Saturday 23 October 2010

To Him!

And this is another Sunrise,
Not yet the morning bright.


The darkness of night  defeated,
But darkness of dreams stays bright.


There perhaps is no meaning of this day-birth today,
There had been no meaning since the Time had had its sway.


To kill Time, I pen my words,
But, to kill the Self, no sword has been cast yet.


For only when this constricted self departs,
Will there be the birth of Universal Man.


Thursday 21 October 2010

The hazy grate of a morning

The hazy grate of a morning, churning out brightness, through wads of  fragmented clouds, accompanied by cool and moist breeze that flows through a gaunt figure, lying on a four legged steel frame. The figure
doesn't appear to move much, lost amidst its acts. What acts? There is no semblance of movement, but there is no quietude either.

It appears to be lost in oblivion, with shapes passing through it.

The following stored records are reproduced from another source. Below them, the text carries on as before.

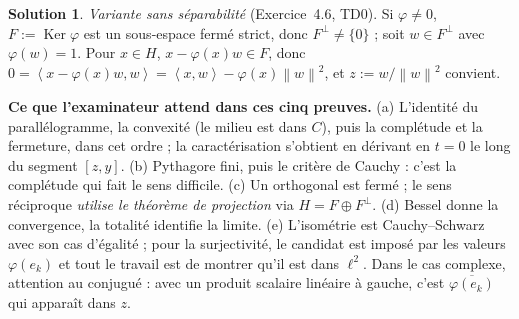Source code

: \documentclass[11pt,a4paper]{article}
\newcommand{\norm}[1]{\left\|#1\right\|}
\newcommand{\ps}[2]{\left\langle #1,#2\right\rangle}
\DeclareMathOperator{\Ker}{Ker}
\theoremstyle{definition}
\newtheorem*{solution}{Solution}
\begin{document}
\begin{solution}
\emph{Variante sans séparabilité} (Exercice~4.6, TD0). Si $\varphi\ne0$, $F:=\Ker\varphi$ est un sous-espace fermé strict, donc $F^\perp\ne\{0\}$ ; soit $w\in F^\perp$ avec $\varphi(w)=1$. Pour $x\in H$, $x-\varphi(x)w\in F$, donc $0=\ps{x-\varphi(x)w}w=\ps xw-\varphi(x)\norm w^2$, et $z:=w/\norm w^2$ convient.
\end{solution}

\begin{methode}
\textbf{Ce que l'examinateur attend dans ces cinq preuves.} (a) L'identité du parallélogramme, la convexité (le milieu est dans $C$), puis la complétude et la fermeture, dans cet ordre ; la caractérisation s'obtient en dérivant en $t=0$ le long du segment $[z,y]$. (b) Pythagore fini, puis le critère de Cauchy : c'est la complétude qui fait le sens difficile. (c) Un orthogonal est fermé ; le sens réciproque \emph{utilise le théorème de projection} via $H=F\oplus F^\perp$. (d) Bessel donne la convergence, la totalité identifie la limite. (e) L'isométrie est Cauchy--Schwarz avec son cas d'égalité ; pour la surjectivité, le candidat est imposé par les valeurs $\varphi(e_k)$ et tout le travail est de montrer qu'il est dans $\ell^2$. Dans le cas complexe, attention au conjugué : avec un produit scalaire linéaire à gauche, c'est $\overline{\varphi(e_k)}$ qui apparaît dans $z$.
\end{methode}
\end{document}
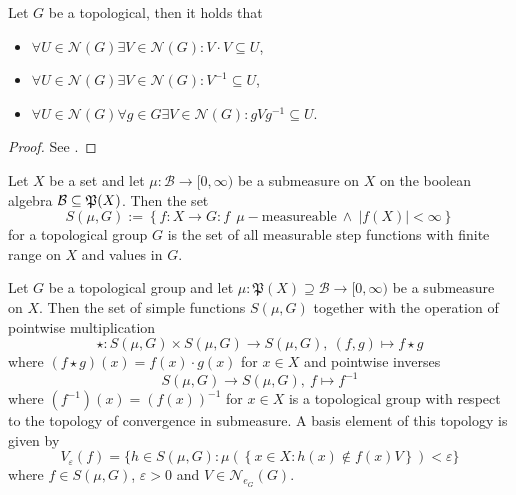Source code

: \begin{lemma}
  Let $G$ be a topological, then it holds that
  \vspace*{-7px}
  \begin{itemize}
    \item $\forall U\in \mathcal{N}(G)\exists V\in\mathcal{N}(G)\colon V\cdot V \subseteq U$,
  \vspace*{-7px}
    \item $\forall U\in \mathcal{N}(G)\exists V\in\mathcal{N}(G)\colon V^{-1} \subseteq U$,
  \vspace*{-7px}
    \item $\forall U\in \mathcal{N}(G)\forall g\in G\exists V\in\mathcal{N}(G)\colon gVg^{-1} \subseteq U$.
  \end{itemize}
\end{lemma}

\begin{proof}
  See \cite[Satz 16.16]{BvQMT}.
\end{proof}

\begin{defin}\label{defin:sf}
  Let $X$ be a set and let $\mu\colon \mathcal{B} \to [0, \infty)$ be a submeasure on $X$ on the boolean algebra $\mathcal{B} \subseteq \mathfrak{P}(X)$. Then the set
  \begin{equation*}
    S(\mu, G) := \left\{ f: X \to G\colon f \:\:\mu-\text{measureable} \: \land \: \left| f(X) \right| < \infty \right\}
  \end{equation*}
  for a topological group $G$ is the set of all measurable step functions with finite range on $X$ and values in $G$.
\end{defin}

\begin{thm}\label{thm:stop}
  Let $G$ be a topological group and let $\mu\colon \mathfrak{P}(X) \supseteq \mathcal{B} \to [0,\infty)$ be a submeasure on $X$. Then the set of simple functions $S(\mu, G)$ together with the operation of pointwise multiplication \[\star: S(\mu, G) \times S(\mu, G) \to S(\mu, G), \: (f, g) \mapsto f\star g\] where $(f\star g)(x) = f(x) \cdot g(x)$ for $x \in X$ and pointwise inverses \[S(\mu, G) \to S(\mu, G), \: f \mapsto f^{-1}\] where $(f^{-1})(x) = (f(x))^{-1}$ for $x \in X$ is a topological group with respect to the topology of convergence in submeasure. A basis element of this topology is given by \[V_\varepsilon(f) = \{h\in S(\mu, G)\colon \mu(\left\{x\in X\colon h(x)\notin f(x)V \right\}) < \varepsilon\} \] where $f\in S(\mu, G)$, $\varepsilon > 0$ and $V \in \mathcal{N}_{e_G}(G)$.
\end{thm}

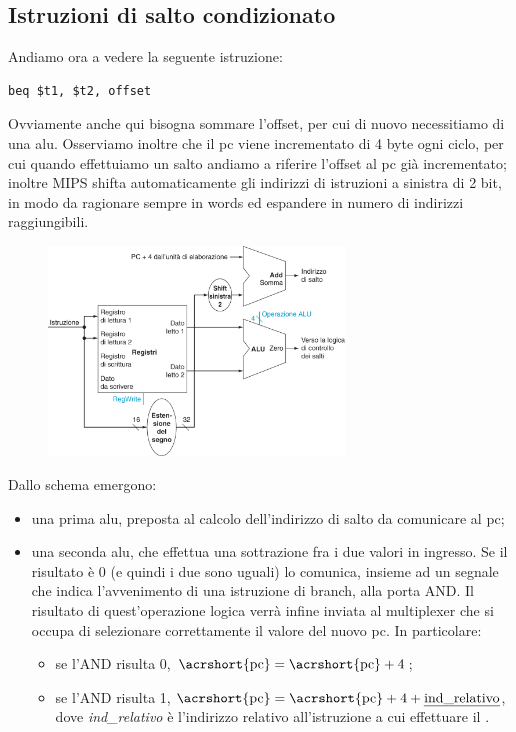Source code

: \documentclass[class=book, crop=false, oneside]{standalone}
\begin{document}
\subsection{Istruzioni di salto condizionato}
Andiamo ora a vedere la seguente istruzione:
\begin{verbatim}
beq $t1, $t2, offset
\end{verbatim}
Ovviamente anche qui bisogna sommare l'offset, per cui di nuovo necessitiamo di una \acrshort{alu}. Osserviamo inoltre che il \acrshort{pc} viene incrementato di 4 byte ogni ciclo, per cui quando effettuiamo un salto andiamo a riferire l'offset al \acrshort{pc} già incrementato; inoltre MIPS shifta automaticamente gli indirizzi di istruzioni a sinistra di 2 bit, in modo da ragionare sempre in words ed espandere in numero di indirizzi raggiungibili.
\begin{figure}[H]
	\centering
	\includegraphics[width=0.7\textwidth,keepaspectratio]{jump.png}
\end{figure}

Dallo schema emergono:
\begin{itemize}
	\item una prima \acrshort{alu}, preposta al calcolo dell'indirizzo di salto da comunicare al \acrshort{pc};
	\item una seconda \acrshort{alu}, che effettua una sottrazione fra i due valori in ingresso. Se il risultato è 0 (e quindi i due sono uguali) lo comunica, insieme ad un segnale che indica l'avvenimento di una istruzione di branch, alla porta AND. Il risultato di quest'operazione logica verrà infine inviata al multiplexer che si occupa di selezionare correttamente il valore del nuovo \acrshort{pc}. In particolare:
	\begin{itemize}
		\item se l'AND risulta 0, \(\textrm{\acrshort{pc}}=\textrm{\acrshort{pc}}+4\);
		\item se l'AND risulta 1, \(\textrm{\acrshort{pc}}=\textrm{\acrshort{pc}}+4+\textrm{\emph{ind\_relativo}}\), dove \emph{ind\_relativo} è l'indirizzo relativo all'istruzione a cui effettuare il .
	\end{itemize}
\end{itemize}
\end{document}
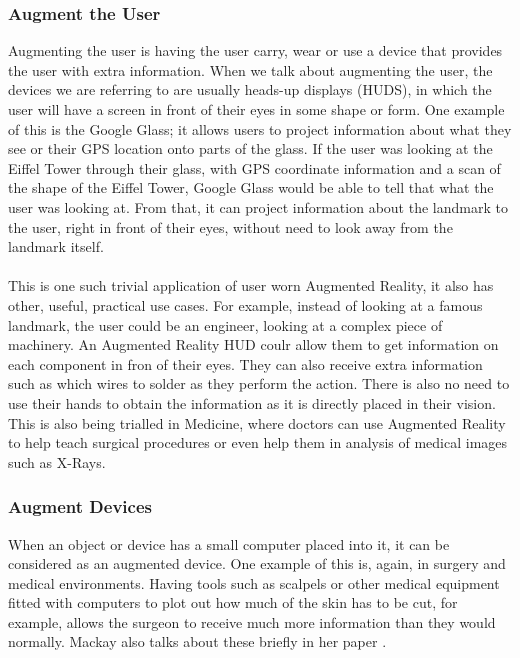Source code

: \documentclass[11pt]{article}
\begin{document}
\subsubsection{Augment the User} 
Augmenting the user is having the user carry, wear or use a device
that provides the user with extra information. When we talk about augmenting
the user, the devices we are referring to are usually
heads-up displays (HUDS), in which the user will have a screen in front of their
eyes in some shape or form. One example of this is the Google Glass; it allows
users to project information about what they see or their GPS location onto
parts of the glass. If the user was looking at the Eiffel Tower through their 
glass, with GPS coordinate information and a scan of the shape of the Eiffel Tower, 
Google Glass would be able to tell that what the user was looking at. From that,
it can project information about the landmark to the user, right in
front of their eyes, without need to look away from the landmark itself.\\
\\
This is one such trivial application of
user worn Augmented Reality, it also has other, useful, practical use cases. 
For example, instead of 
looking at a famous landmark, the user could be an engineer, looking at a 
complex piece of machinery. An Augmented Reality HUD coulr allow them to get information 
on each component in fron of their eyes. They can also receive extra
information such as which wires to solder as they perform the action. 
There is also no need to use their hands to obtain the information as it
is directly placed in their vision.
This is also being trialled in Medicine, where doctors can use
Augmented Reality to help teach surgical procedures or even help them in
analysis of medical images such as X-Rays.

\subsubsection{Augment Devices} 
When an object or device has a small computer placed into it, it can be 
considered as an augmented device. One example of this is, again, in 
surgery and medical environments. Having tools such as scalpels or other 
medical equipment fitted with computers to plot out how much of the skin has
to be cut, for example, allows the surgeon to receive much more information
than they would normally. Mackay also talks about these briefly 
in her paper \cite{Mackay}.
\end{document}
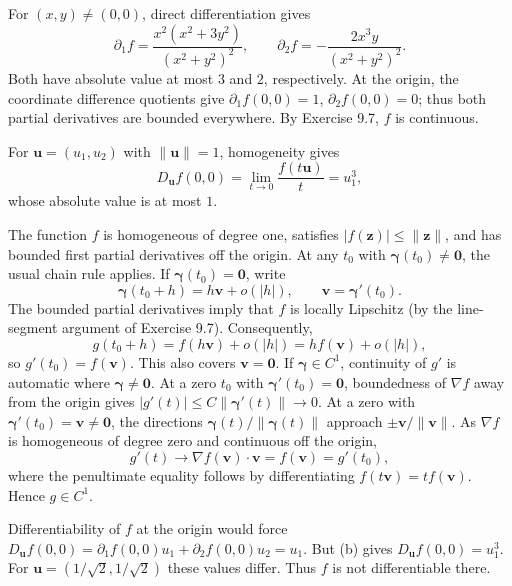 \documentclass[11pt,oneside]{article}
\begin{document}
\begin{solution}
\begin{exercisesubparts}
\item For $(x,y)\ne(0,0)$, direct differentiation gives
\[
 \partial_1 f=\frac{x^2(x^2+3y^2)}{(x^2+y^2)^2},\qquad
 \partial_2 f=-\frac{2x^3y}{(x^2+y^2)^2}.
\]
Both have absolute value at most $3$ and $2$, respectively. At the origin, the coordinate difference quotients give $\partial_1f(0,0)=1$, $\partial_2f(0,0)=0$; thus both partial derivatives are bounded everywhere. By Exercise 9.7, $f$ is continuous.
\item For $\mathbf u=(u_1,u_2)$ with $\|\mathbf u\|=1$, homogeneity gives
\[
 D_{\mathbf u}f(0,0)=\lim_{t\to0}\frac{f(t\mathbf u)}t=u_1^3,
\]
whose absolute value is at most $1$.
\item The function $f$ is homogeneous of degree one, satisfies $|f(\mathbf z)|\le\|\mathbf z\|$, and has bounded first partial derivatives off the origin. At any $t_0$ with $\boldsymbol\gamma(t_0)\ne\mathbf0$, the usual chain rule applies. If $\boldsymbol\gamma(t_0)=\mathbf0$, write
\[
 \boldsymbol\gamma(t_0+h)=h\mathbf v+o(|h|),
 \qquad\mathbf v=\boldsymbol\gamma'(t_0).
\]
The bounded partial derivatives imply that $f$ is locally Lipschitz (by the line-segment argument of Exercise 9.7). Consequently,
\[
 g(t_0+h)=f(h\mathbf v)+o(|h|)=h f(\mathbf v)+o(|h|),
\]
so $g'(t_0)=f(\mathbf v)$. This also covers $\mathbf v=\mathbf0$.
If $\boldsymbol\gamma\in C^1$, continuity of $g'$ is automatic where $\boldsymbol\gamma\ne\mathbf0$. At a zero $t_0$ with $\boldsymbol\gamma'(t_0)=\mathbf0$, boundedness of $\nabla f$ away from the origin gives $|g'(t)|\le C\|\boldsymbol\gamma'(t)\|\to0$. At a zero with $\boldsymbol\gamma'(t_0)=\mathbf v\ne\mathbf0$, the directions $\boldsymbol\gamma(t)/\|\boldsymbol\gamma(t)\|$ approach $\pm\mathbf v/\|\mathbf v\|$. As $\nabla f$ is homogeneous of degree zero and continuous off the origin,
\[
 g'(t)\to\nabla f(\mathbf v)\cdot\mathbf v=f(\mathbf v)=g'(t_0),
\]
where the penultimate equality follows by differentiating $f(t\mathbf v)=tf(\mathbf v)$. Hence $g\in C^1$.
\item Differentiability of $f$ at the origin would force
$D_{\mathbf u}f(0,0)=\partial_1f(0,0)u_1+\partial_2f(0,0)u_2=u_1$.
But (b) gives $D_{\mathbf u}f(0,0)=u_1^3$. For $\mathbf u=(1/\sqrt2,1/\sqrt2)$ these values differ. Thus $f$ is not differentiable there.
\end{exercisesubparts}
\end{solution}
\end{document}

Though lethargic, its in motion, answering questions put across it, fighting the urge, the compulsion, and the compunction , all together in a moment.

Wednesday 20 October 2010

In that class

"Cold war, though not as destructive as the pernicious world war II , perpetrated an unprecedented race for weapons and covert acts of destruction by individual nations, in particular Soviets ."

While madam, wallowed in those historical facts, I wallowed in the sight that presented itself from across the grills of window. A branch of mango tree, with its greyed leaves, swayed in the gentle breeze. The breeze that caressed my face draped in sweat beads,twinkling. The breeze that carried with itself the faint cadence of a genset working far away.


Monday 4 October 2010

An anger

 Why is it that a person must be an achiever to prove himself? Why shall I be defined by what I have achieved? Is it all worth  it? What have the achievers done so different for the mankind?

I am just a boy willing to live merrily , with peace in this world. Why should I prove my presence with an achievement? Why should I have a goal in order to portray myself as a worthy being?  What shall be my worth anyway? My worth isn’t more than  216ft. cube of  land. Till that day arrives can’t this world allow my soul to roam about in hope and peace and hearth?